>>>
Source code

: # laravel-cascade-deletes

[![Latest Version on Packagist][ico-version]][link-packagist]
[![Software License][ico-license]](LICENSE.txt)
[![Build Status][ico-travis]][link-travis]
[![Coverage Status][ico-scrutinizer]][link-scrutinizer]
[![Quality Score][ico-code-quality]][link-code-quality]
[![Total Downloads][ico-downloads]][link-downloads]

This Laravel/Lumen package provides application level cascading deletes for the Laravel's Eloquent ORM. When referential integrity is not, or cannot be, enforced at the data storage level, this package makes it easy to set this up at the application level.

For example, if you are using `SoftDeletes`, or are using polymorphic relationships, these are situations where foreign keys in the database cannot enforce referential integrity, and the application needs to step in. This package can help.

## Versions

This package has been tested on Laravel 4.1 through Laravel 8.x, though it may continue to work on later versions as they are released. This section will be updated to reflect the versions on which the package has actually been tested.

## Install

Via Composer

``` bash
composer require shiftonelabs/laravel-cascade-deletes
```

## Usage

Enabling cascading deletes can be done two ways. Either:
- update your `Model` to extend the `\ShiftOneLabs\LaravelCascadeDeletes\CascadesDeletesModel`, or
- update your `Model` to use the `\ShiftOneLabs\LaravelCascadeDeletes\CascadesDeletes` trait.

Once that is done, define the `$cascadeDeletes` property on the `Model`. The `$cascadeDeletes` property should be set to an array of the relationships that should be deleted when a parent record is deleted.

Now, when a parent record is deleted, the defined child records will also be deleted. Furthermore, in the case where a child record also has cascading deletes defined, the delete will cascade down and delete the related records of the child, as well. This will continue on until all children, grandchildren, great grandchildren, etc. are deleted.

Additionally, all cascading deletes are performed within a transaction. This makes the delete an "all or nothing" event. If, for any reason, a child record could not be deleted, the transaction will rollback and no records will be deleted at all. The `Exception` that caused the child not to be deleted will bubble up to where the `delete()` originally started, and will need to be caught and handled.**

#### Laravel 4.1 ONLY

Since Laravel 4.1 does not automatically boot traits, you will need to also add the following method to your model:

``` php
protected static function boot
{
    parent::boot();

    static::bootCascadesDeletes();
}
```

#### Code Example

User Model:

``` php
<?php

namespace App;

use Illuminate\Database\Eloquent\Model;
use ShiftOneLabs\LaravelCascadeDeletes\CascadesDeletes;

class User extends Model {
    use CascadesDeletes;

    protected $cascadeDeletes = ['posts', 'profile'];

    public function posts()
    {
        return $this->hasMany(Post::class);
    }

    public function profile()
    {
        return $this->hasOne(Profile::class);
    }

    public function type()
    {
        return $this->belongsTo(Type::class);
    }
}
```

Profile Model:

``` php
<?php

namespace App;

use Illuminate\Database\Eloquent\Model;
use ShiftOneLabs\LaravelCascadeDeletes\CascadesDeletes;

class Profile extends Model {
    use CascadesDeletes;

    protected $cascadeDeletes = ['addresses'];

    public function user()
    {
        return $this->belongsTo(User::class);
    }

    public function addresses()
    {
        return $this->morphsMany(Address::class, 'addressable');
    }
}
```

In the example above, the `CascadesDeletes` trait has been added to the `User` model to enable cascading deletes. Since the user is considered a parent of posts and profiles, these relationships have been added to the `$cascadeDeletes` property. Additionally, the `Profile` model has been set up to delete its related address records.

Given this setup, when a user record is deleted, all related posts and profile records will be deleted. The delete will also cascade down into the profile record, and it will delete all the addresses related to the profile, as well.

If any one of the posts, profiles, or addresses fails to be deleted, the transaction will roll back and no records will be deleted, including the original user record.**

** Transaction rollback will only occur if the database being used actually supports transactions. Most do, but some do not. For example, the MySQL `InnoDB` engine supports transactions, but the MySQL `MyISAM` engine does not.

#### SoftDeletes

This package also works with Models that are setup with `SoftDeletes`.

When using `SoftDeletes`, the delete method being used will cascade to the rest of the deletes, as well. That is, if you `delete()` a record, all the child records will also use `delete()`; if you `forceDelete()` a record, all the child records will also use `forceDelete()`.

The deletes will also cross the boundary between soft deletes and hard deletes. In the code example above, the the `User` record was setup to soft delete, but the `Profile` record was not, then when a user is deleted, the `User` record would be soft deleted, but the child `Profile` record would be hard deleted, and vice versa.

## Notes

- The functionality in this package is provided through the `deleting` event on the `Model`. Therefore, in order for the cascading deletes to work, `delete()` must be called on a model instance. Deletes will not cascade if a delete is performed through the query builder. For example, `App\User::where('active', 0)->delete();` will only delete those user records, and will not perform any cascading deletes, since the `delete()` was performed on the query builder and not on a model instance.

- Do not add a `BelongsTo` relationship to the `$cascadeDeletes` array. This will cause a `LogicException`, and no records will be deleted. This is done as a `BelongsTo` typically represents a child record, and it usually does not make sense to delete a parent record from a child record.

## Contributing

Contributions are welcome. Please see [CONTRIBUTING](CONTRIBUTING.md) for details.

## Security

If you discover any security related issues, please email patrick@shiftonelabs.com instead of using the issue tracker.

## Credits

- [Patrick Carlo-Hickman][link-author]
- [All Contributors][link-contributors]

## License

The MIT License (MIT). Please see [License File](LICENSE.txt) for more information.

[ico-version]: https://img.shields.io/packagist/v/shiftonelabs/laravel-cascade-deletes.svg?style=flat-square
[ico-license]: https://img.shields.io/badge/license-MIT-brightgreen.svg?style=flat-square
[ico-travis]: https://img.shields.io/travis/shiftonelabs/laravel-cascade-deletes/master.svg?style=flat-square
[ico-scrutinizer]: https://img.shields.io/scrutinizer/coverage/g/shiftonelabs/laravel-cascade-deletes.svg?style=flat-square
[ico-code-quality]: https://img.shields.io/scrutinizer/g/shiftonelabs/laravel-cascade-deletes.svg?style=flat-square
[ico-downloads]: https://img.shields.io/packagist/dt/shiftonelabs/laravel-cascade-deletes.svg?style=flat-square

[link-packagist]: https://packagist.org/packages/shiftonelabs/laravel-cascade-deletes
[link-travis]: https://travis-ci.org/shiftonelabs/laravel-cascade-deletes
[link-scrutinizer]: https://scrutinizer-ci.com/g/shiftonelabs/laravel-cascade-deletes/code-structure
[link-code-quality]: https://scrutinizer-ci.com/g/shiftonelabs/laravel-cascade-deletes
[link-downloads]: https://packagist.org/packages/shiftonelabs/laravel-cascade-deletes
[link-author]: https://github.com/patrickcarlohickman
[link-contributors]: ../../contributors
<<<
### Brief
Your answer should consist of the material above, written out word for word.

### Answer
Source code

: # laravel-cascade-deletes

[![Latest Version on Packagist][ico-version]][link-packagist]
[![Software License][ico-license]](LICENSE.txt)
[![Build Status][ico-travis]][link-travis]
[![Coverage Status][ico-scrutinizer]][link-scrutinizer]
[![Quality Score][ico-code-quality]][link-code-quality]
[![Total Downloads][ico-downloads]][link-downloads]

This Laravel/Lumen package provides application level cascading deletes for the Laravel's Eloquent ORM. When referential integrity is not, or cannot be, enforced at the data storage level, this package makes it easy to set this up at the application level.

For example, if you are using `SoftDeletes`, or are using polymorphic relationships, these are situations where foreign keys in the database cannot enforce referential integrity, and the application needs to step in. This package can help.

## Versions

This package has been tested on Laravel 4.1 through Laravel 8.x, though it may continue to work on later versions as they are released. This section will be updated to reflect the versions on which the package has actually been tested.

## Install

Via Composer

``` bash
composer require shiftonelabs/laravel-cascade-deletes
```

## Usage

Enabling cascading deletes can be done two ways. Either:
- update your `Model` to extend the `\ShiftOneLabs\LaravelCascadeDeletes\CascadesDeletesModel`, or
- update your `Model` to use the `\ShiftOneLabs\LaravelCascadeDeletes\CascadesDeletes` trait.

Once that is done, define the `$cascadeDeletes` property on the `Model`. The `$cascadeDeletes` property should be set to an array of the relationships that should be deleted when a parent record is deleted.

Now, when a parent record is deleted, the defined child records will also be deleted. Furthermore, in the case where a child record also has cascading deletes defined, the delete will cascade down and delete the related records of the child, as well. This will continue on until all children, grandchildren, great grandchildren, etc. are deleted.

Additionally, all cascading deletes are performed within a transaction. This makes the delete an "all or nothing" event. If, for any reason, a child record could not be deleted, the transaction will rollback and no records will be deleted at all. The `Exception` that caused the child not to be deleted will bubble up to where the `delete()` originally started, and will need to be caught and handled.**

#### Laravel 4.1 ONLY

Since Laravel 4.1 does not automatically boot traits, you will need to also add the following method to your model:

``` php
protected static function boot
{
    parent::boot();

    static::bootCascadesDeletes();
}
```

#### Code Example

User Model:

``` php
<?php

namespace App;

use Illuminate\Database\Eloquent\Model;
use ShiftOneLabs\LaravelCascadeDeletes\CascadesDeletes;

class User extends Model {
    use CascadesDeletes;

    protected $cascadeDeletes = ['posts', 'profile'];

    public function posts()
    {
        return $this->hasMany(Post::class);
    }

    public function profile()
    {
        return $this->hasOne(Profile::class);
    }

    public function type()
    {
        return $this->belongsTo(Type::class);
    }
}
```

Profile Model:

``` php
<?php

namespace App;

use Illuminate\Database\Eloquent\Model;
use ShiftOneLabs\LaravelCascadeDeletes\CascadesDeletes;

class Profile extends Model {
    use CascadesDeletes;

    protected $cascadeDeletes = ['addresses'];

    public function user()
    {
        return $this->belongsTo(User::class);
    }

    public function addresses()
    {
        return $this->morphsMany(Address::class, 'addressable');
    }
}
```

In the example above, the `CascadesDeletes` trait has been added to the `User` model to enable cascading deletes. Since the user is considered a parent of posts and profiles, these relationships have been added to the `$cascadeDeletes` property. Additionally, the `Profile` model has been set up to delete its related address records.

Given this setup, when a user record is deleted, all related posts and profile records will be deleted. The delete will also cascade down into the profile record, and it will delete all the addresses related to the profile, as well.

If any one of the posts, profiles, or addresses fails to be deleted, the transaction will roll back and no records will be deleted, including the original user record.**

** Transaction rollback will only occur if the database being used actually supports transactions. Most do, but some do not. For example, the MySQL `InnoDB` engine supports transactions, but the MySQL `MyISAM` engine does not.

#### SoftDeletes

This package also works with Models that are setup with `SoftDeletes`.

When using `SoftDeletes`, the delete method being used will cascade to the rest of the deletes, as well. That is, if you `delete()` a record, all the child records will also use `delete()`; if you `forceDelete()` a record, all the child records will also use `forceDelete()`.

The deletes will also cross the boundary between soft deletes and hard deletes. In the code example above, the the `User` record was setup to soft delete, but the `Profile` record was not, then when a user is deleted, the `User` record would be soft deleted, but the child `Profile` record would be hard deleted, and vice versa.

## Notes

- The functionality in this package is provided through the `deleting` event on the `Model`. Therefore, in order for the cascading deletes to work, `delete()` must be called on a model instance. Deletes will not cascade if a delete is performed through the query builder. For example, `App\User::where('active', 0)->delete();` will only delete those user records, and will not perform any cascading deletes, since the `delete()` was performed on the query builder and not on a model instance.

- Do not add a `BelongsTo` relationship to the `$cascadeDeletes` array. This will cause a `LogicException`, and no records will be deleted. This is done as a `BelongsTo` typically represents a child record, and it usually does not make sense to delete a parent record from a child record.

## Contributing

Contributions are welcome. Please see [CONTRIBUTING](CONTRIBUTING.md) for details.

## Security

If you discover any security related issues, please email patrick@shiftonelabs.com instead of using the issue tracker.

## Credits

- [Patrick Carlo-Hickman][link-author]
- [All Contributors][link-contributors]

## License

The MIT License (MIT). Please see [License File](LICENSE.txt) for more information.

[ico-version]: https://img.shields.io/packagist/v/shiftonelabs/laravel-cascade-deletes.svg?style=flat-square
[ico-license]: https://img.shields.io/badge/license-MIT-brightgreen.svg?style=flat-square
[ico-travis]: https://img.shields.io/travis/shiftonelabs/laravel-cascade-deletes/master.svg?style=flat-square
[ico-scrutinizer]: https://img.shields.io/scrutinizer/coverage/g/shiftonelabs/laravel-cascade-deletes.svg?style=flat-square
[ico-code-quality]: https://img.shields.io/scrutinizer/g/shiftonelabs/laravel-cascade-deletes.svg?style=flat-square
[ico-downloads]: https://img.shields.io/packagist/dt/shiftonelabs/laravel-cascade-deletes.svg?style=flat-square

[link-packagist]: https://packagist.org/packages/shiftonelabs/laravel-cascade-deletes
[link-travis]: https://travis-ci.org/shiftonelabs/laravel-cascade-deletes
[link-scrutinizer]: https://scrutinizer-ci.com/g/shiftonelabs/laravel-cascade-deletes/code-structure
[link-code-quality]: https://scrutinizer-ci.com/g/shiftonelabs/laravel-cascade-deletes
[link-downloads]: https://packagist.org/packages/shiftonelabs/laravel-cascade-deletes
[link-author]: https://github.com/patrickcarlohickman
[link-contributors]: ../../contributors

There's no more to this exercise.